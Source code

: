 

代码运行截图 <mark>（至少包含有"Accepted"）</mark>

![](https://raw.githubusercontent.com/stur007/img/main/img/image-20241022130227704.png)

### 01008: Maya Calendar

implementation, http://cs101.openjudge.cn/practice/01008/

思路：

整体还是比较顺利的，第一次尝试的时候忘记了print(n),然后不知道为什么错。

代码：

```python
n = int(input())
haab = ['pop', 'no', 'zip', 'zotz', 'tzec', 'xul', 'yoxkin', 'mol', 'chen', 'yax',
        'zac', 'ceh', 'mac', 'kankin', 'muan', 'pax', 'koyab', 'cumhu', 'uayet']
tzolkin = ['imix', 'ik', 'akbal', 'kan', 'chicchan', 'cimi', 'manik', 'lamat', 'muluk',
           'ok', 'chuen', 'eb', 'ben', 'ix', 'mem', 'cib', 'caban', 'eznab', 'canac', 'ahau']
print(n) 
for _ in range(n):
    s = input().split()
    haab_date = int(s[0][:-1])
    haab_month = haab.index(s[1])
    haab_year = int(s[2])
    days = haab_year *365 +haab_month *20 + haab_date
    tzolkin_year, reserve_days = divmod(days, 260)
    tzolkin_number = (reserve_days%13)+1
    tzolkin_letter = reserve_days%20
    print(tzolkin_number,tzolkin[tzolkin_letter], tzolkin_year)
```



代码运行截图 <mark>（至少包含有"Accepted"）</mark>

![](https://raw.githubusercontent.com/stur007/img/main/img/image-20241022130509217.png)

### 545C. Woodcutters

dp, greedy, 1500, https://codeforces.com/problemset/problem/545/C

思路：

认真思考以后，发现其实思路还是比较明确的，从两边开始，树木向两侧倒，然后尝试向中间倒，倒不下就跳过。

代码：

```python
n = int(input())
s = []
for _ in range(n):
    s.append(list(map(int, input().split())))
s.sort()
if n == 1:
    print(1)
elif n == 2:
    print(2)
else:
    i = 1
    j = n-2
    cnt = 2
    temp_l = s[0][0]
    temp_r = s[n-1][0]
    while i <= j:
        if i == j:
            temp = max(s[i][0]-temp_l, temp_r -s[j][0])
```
☆ ☆ ☆ ☆ ☆ ☆ ☆
# TASK STATEMENT
Please say how many lines in the records above contain the word "main", and give only that number.

# YOUR SOLUTION
2